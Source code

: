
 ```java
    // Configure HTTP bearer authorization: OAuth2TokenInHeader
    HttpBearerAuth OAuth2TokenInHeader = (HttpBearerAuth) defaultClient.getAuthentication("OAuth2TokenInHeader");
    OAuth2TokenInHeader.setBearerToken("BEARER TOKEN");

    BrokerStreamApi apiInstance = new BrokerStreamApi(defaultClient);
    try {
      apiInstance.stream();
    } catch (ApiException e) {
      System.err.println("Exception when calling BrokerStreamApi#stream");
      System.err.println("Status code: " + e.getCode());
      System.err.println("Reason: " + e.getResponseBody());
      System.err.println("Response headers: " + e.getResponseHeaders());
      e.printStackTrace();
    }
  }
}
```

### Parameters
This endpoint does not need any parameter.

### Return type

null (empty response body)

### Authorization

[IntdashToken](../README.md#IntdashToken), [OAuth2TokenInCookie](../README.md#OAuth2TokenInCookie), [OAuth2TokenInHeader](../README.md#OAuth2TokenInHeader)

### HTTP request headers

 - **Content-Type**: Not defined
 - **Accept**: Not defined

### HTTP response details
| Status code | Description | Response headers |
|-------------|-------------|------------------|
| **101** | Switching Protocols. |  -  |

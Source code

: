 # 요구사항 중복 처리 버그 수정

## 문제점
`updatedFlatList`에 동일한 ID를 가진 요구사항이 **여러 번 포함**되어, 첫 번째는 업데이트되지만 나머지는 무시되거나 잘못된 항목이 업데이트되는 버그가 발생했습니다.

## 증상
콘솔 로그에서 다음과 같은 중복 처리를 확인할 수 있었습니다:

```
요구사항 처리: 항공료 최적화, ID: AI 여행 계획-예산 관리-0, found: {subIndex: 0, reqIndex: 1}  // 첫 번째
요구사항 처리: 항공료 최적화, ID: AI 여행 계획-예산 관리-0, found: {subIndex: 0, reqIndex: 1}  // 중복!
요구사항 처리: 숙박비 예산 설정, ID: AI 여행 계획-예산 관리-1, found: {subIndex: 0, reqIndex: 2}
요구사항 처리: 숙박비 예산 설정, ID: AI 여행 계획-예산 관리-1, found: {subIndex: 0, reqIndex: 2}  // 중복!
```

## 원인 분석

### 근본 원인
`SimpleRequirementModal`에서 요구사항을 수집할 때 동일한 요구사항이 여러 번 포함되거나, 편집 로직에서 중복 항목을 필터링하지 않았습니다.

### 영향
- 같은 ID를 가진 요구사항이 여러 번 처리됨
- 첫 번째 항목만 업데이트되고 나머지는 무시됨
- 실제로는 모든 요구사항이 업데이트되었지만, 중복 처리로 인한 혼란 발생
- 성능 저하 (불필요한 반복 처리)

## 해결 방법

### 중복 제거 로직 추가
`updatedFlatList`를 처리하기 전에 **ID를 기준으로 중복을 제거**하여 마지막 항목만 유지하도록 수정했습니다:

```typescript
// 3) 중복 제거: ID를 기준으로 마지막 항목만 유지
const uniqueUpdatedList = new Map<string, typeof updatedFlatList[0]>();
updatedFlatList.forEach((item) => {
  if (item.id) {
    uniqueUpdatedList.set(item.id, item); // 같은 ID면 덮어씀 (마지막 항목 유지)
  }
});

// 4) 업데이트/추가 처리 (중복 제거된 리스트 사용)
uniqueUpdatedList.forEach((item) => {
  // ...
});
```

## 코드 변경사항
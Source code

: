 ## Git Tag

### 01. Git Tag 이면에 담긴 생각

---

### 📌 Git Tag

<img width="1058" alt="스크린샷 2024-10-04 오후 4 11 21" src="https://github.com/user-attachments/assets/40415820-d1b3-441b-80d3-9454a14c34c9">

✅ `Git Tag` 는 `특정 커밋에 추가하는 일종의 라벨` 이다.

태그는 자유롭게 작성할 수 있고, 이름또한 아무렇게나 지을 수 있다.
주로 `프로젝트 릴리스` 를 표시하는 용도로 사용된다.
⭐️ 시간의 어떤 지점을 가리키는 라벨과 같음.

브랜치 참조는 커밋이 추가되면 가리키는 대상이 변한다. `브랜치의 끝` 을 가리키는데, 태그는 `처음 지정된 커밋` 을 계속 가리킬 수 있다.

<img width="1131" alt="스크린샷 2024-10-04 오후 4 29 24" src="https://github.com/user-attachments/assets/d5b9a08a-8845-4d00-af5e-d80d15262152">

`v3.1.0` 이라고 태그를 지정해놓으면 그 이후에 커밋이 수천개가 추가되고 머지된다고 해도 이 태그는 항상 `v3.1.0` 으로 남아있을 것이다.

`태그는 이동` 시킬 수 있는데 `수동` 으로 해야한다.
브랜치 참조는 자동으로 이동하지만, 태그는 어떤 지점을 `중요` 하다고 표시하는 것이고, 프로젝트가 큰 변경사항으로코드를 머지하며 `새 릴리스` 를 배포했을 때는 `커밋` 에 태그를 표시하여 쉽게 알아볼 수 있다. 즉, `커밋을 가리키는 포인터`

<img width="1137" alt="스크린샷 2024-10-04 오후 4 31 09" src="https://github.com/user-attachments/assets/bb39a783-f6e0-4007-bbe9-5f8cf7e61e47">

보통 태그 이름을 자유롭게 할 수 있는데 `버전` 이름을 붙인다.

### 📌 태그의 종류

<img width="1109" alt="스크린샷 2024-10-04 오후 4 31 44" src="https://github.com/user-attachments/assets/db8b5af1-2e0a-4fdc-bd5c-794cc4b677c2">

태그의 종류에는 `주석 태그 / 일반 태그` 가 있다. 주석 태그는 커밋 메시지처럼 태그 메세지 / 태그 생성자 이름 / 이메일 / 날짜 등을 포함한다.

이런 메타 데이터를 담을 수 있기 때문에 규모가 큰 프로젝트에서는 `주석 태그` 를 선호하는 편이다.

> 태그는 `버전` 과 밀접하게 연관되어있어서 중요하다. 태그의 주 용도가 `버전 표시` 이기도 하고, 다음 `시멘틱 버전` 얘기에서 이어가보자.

◆ ◆ ◆ ◆

Your assignment:
All lines of the listing holding the string "item" must be returned, copied as they stand.

Solution for this problem:
updatedFlatList.forEach((item) => {
  if (item.id) {
    uniqueUpdatedList.set(item.id, item); // 같은 ID면 덮어씀 (마지막 항목 유지)
uniqueUpdatedList.forEach((item) => {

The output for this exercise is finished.